Reverse Repurchase Agreement
A Reverse Repurchase Agreement (reverse repo) is the mirror transaction to a repo: the party that provides cash purchases securities from a counterparty under an agreement to resell them at a higher price on a specified future date, effectively lending cash on a secured basis and earning interest equal to the repo rate for the transaction term.
In any repo transaction, the terminology depends on perspective. For the party borrowing cash and pledging collateral, the transaction is a repo. For the party lending cash and receiving collateral, the exact same transaction is a reverse repo. The mechanics are identical; the label depends on which side of the trade one is describing.
The Federal Reserve's Overnight Reverse Repo Facility (ON RRP) is the most widely discussed reverse repo mechanism in U.S. markets. Under this facility, eligible counterparties — primarily money market mutual funds and government-sponsored enterprises — lend cash to the Federal Reserve overnight, receiving U.S. Treasury securities as collateral and earning a policy-determined interest rate. From the Fed's perspective, it is conducting reverse repos: buying securities temporarily and lending them out for cash. From the counterparty's perspective, it is placing cash with the Fed on an overnight secured basis.
The ON RRP facility ballooned in importance from 2021 through 2023 as excess bank reserves flooded the financial system through the Fed's quantitative easing programs. Money market funds that struggled to deploy cash at positive yields in private markets flocked to the Fed's facility, which offered a guaranteed rate well above near-zero alternatives. Daily ON RRP usage peaked above $2.5 trillion in late 2022 before declining as Treasury bill supply increased and offered competitive yields.
In the private repo market, a firm acting as a reverse repo counterparty — lending cash and receiving securities — faces collateral management responsibilities. It must monitor the value of the collateral held, issue margin calls if security prices fall below agreed thresholds, and manage the return of collateral at maturity. For leveraged hedge funds and other participants, reverse repo positions form an important component of cash management and collateral transformation strategies.
Reverse repos are also used by dealers in securities financing: a dealer may conduct a reverse repo to borrow specific securities (particularly on-the-run Treasury issues) needed to cover a short position, simultaneously lending cash to the holder of those securities. This securities borrowing dimension of the reverse repo market is closely linked to Treasury market functioning and short-selling activity in fixed income.

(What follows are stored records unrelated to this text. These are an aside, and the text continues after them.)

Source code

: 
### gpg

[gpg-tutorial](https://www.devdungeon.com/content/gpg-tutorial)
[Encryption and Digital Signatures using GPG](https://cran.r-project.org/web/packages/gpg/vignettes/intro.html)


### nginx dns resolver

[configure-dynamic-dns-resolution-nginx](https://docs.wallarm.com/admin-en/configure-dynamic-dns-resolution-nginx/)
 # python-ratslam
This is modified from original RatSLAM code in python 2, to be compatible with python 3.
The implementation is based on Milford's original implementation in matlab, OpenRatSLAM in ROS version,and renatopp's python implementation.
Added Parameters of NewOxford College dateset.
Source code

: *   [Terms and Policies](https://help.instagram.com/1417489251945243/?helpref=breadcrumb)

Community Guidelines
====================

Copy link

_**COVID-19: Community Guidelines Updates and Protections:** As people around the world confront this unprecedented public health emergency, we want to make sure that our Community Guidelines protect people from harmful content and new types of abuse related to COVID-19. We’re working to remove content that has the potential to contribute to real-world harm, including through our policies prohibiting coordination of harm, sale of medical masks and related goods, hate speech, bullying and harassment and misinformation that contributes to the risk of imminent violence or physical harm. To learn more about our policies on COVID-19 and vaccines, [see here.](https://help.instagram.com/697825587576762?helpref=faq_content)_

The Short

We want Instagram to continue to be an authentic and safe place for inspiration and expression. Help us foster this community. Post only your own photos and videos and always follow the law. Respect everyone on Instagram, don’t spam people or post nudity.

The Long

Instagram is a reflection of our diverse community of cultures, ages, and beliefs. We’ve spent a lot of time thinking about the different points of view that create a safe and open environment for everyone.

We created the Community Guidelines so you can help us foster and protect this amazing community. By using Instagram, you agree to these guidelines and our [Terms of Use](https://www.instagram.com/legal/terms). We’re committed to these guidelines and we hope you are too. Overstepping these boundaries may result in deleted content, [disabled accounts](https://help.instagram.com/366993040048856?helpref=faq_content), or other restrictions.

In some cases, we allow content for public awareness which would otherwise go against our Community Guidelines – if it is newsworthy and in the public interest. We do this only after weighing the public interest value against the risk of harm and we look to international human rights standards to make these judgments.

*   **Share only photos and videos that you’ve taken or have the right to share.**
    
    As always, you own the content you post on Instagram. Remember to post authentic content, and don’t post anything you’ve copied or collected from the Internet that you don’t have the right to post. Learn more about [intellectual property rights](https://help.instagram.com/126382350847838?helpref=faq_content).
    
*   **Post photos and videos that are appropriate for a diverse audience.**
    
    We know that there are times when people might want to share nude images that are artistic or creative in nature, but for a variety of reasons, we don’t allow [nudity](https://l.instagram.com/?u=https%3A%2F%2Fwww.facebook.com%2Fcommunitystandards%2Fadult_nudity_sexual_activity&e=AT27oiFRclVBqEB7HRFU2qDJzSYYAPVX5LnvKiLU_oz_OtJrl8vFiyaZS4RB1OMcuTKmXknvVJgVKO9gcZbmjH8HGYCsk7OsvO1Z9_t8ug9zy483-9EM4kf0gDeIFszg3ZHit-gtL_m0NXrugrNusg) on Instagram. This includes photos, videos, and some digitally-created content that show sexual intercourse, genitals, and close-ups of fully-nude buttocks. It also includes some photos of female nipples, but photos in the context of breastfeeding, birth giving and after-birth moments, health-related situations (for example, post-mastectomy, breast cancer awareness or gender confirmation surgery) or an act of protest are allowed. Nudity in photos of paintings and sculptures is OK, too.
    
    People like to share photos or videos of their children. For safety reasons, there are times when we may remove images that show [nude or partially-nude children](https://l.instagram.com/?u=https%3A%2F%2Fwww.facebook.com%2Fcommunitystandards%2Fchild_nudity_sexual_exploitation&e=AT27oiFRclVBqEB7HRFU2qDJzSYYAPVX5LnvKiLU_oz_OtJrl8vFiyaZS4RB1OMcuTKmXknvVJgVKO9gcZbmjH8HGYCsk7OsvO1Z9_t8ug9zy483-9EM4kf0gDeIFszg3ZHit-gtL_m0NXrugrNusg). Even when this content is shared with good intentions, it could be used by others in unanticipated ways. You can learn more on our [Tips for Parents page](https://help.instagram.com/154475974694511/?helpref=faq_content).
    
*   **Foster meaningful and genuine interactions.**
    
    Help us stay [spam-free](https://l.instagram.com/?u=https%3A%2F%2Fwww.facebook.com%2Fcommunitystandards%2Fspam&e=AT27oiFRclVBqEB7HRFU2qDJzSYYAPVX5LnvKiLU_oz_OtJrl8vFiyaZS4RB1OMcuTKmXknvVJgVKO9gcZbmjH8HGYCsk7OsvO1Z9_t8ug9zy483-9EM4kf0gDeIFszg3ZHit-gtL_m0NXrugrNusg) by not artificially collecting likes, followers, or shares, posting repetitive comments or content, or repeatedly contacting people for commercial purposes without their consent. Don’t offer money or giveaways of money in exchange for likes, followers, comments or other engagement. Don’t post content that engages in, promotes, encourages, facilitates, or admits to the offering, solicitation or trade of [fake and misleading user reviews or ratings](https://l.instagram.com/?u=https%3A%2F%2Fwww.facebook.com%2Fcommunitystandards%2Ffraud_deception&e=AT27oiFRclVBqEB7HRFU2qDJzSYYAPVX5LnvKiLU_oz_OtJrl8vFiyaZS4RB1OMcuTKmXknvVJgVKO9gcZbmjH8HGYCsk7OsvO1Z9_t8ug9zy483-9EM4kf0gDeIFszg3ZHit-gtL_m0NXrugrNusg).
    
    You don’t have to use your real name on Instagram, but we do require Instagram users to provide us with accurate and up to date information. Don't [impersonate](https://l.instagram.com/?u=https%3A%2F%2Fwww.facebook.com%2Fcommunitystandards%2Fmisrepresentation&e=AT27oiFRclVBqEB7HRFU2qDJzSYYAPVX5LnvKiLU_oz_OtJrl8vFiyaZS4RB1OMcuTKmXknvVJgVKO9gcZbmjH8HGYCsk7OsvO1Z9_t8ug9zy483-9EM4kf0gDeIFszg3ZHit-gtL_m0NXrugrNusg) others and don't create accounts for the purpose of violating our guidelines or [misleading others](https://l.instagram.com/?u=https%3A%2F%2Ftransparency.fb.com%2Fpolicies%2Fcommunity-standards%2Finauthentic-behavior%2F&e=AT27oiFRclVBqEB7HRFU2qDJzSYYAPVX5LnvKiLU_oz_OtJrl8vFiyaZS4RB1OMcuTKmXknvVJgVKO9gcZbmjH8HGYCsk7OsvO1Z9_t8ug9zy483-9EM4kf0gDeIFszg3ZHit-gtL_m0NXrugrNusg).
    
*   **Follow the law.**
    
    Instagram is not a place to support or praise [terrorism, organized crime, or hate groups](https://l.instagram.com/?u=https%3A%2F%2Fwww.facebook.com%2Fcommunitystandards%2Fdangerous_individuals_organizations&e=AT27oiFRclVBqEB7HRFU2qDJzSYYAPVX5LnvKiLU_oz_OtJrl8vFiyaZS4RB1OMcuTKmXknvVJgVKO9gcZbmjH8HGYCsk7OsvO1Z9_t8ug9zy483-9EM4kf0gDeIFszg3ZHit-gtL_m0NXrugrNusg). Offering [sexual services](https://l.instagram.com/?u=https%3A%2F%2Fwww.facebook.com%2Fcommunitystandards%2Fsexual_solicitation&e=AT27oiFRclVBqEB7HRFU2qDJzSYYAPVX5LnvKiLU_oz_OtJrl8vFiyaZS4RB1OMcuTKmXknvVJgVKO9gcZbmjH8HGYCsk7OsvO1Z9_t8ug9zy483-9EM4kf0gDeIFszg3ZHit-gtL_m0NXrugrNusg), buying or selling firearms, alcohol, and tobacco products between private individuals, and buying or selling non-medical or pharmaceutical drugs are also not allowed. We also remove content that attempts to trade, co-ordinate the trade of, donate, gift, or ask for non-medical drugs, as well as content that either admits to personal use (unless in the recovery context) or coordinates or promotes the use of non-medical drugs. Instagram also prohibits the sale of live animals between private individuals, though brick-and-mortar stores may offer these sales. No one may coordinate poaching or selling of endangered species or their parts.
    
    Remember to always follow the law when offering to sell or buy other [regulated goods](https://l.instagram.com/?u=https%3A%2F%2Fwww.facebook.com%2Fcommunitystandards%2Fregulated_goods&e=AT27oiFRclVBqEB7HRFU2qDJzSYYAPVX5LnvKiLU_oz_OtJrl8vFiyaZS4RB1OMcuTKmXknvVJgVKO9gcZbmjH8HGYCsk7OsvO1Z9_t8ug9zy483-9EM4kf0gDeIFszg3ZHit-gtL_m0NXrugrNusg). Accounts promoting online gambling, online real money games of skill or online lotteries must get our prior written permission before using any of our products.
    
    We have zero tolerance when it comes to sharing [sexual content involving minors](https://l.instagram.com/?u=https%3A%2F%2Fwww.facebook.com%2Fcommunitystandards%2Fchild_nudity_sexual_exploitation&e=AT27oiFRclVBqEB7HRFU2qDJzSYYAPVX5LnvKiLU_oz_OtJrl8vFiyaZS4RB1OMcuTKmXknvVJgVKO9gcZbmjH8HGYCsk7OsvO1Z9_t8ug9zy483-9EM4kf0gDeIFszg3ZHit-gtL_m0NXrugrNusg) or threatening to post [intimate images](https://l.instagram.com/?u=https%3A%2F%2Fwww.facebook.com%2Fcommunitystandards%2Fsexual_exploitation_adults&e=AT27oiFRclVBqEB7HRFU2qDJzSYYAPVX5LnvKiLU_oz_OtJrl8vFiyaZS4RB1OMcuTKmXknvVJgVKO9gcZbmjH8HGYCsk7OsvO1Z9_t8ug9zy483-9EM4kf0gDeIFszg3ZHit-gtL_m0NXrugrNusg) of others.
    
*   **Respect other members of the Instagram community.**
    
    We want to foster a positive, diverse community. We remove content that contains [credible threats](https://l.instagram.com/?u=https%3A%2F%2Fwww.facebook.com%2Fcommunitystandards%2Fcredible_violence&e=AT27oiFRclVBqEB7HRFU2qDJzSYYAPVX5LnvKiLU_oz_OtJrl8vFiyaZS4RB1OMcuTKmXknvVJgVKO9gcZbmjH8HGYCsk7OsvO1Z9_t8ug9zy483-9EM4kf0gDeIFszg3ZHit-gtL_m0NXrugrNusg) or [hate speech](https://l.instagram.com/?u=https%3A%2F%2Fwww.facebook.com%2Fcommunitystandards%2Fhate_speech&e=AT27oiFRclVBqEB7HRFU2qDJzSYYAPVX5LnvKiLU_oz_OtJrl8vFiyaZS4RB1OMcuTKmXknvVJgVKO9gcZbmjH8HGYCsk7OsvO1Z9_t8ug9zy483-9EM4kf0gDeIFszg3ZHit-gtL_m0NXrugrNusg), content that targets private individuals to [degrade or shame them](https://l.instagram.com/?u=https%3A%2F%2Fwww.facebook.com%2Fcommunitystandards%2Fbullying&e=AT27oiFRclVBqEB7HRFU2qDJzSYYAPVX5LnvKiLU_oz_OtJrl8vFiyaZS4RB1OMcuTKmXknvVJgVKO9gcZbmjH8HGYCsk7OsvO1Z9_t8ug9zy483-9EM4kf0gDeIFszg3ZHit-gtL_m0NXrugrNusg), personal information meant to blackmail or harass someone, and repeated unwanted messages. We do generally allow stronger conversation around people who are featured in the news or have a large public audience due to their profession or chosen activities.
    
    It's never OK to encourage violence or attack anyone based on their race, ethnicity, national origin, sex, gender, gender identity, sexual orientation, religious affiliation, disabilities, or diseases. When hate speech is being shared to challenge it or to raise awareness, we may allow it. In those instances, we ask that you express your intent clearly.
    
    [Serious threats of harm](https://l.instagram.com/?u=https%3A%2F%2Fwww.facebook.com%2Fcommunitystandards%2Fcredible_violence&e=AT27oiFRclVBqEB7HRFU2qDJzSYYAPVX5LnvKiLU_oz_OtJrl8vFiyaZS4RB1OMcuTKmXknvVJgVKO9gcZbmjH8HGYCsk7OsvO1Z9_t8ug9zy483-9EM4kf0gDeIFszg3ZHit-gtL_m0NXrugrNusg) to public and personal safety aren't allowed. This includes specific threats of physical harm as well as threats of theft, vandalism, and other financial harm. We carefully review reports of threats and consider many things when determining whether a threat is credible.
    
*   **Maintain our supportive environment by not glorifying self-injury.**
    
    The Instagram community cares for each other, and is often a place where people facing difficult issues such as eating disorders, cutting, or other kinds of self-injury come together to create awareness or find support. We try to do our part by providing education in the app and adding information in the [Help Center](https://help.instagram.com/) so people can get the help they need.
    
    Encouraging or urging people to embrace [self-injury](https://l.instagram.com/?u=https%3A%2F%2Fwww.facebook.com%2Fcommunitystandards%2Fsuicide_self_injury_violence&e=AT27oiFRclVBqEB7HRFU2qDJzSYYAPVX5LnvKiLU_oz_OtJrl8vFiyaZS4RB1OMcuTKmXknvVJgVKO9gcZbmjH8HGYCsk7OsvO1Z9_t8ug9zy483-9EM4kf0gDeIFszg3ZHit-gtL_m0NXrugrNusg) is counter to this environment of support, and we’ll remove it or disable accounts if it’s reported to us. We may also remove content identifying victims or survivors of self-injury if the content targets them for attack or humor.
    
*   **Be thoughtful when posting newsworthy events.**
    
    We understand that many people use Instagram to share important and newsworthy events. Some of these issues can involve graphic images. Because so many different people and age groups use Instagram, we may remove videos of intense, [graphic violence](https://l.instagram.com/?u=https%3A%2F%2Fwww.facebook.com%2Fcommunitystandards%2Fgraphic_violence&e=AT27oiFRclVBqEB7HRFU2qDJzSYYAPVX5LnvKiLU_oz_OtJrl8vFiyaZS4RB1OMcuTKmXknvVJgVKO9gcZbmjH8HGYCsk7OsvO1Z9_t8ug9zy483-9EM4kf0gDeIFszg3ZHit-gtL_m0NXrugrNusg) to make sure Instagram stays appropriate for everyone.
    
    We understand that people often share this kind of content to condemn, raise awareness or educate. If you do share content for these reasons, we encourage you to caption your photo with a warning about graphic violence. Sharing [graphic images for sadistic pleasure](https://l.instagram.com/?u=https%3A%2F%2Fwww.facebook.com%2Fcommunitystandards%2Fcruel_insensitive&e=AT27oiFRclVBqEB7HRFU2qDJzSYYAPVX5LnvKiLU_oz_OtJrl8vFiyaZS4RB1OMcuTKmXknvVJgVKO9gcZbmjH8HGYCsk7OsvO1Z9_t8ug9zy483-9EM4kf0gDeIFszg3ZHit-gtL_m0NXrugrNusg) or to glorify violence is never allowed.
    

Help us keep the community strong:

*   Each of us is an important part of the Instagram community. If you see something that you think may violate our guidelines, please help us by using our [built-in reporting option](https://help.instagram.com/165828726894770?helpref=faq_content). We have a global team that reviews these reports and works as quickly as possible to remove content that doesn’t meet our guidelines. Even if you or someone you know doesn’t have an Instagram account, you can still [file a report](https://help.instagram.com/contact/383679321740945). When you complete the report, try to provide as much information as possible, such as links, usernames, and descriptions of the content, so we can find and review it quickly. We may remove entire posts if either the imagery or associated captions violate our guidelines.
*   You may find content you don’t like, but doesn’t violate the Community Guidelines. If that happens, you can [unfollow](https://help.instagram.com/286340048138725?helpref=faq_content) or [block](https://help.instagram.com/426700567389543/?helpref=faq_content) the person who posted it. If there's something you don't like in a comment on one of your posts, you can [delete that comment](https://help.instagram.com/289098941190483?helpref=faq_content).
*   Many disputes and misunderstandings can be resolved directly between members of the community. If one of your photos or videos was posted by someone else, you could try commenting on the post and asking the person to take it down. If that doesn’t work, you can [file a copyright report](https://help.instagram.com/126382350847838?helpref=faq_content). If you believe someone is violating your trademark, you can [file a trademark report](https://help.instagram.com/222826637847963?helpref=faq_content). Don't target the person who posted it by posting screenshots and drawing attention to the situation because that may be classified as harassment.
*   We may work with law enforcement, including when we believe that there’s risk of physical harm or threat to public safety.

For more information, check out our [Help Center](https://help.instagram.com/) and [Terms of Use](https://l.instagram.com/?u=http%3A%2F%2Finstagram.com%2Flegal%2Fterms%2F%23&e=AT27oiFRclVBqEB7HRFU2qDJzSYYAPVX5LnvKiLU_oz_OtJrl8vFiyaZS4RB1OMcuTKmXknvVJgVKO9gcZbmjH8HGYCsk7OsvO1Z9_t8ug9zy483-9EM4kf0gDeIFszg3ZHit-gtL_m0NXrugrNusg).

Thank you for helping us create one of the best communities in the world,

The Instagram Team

The systemic significance of reverse repos became clear in the 2008 financial crisis, when the collapse of confidence in certain collateral types caused repo and reverse repo markets to seize. Understanding reverse repos is therefore essential not only for institutional cash managers but for anyone seeking to understand the mechanics of modern central bank monetary operations and the plumbing of the U.S. financial system.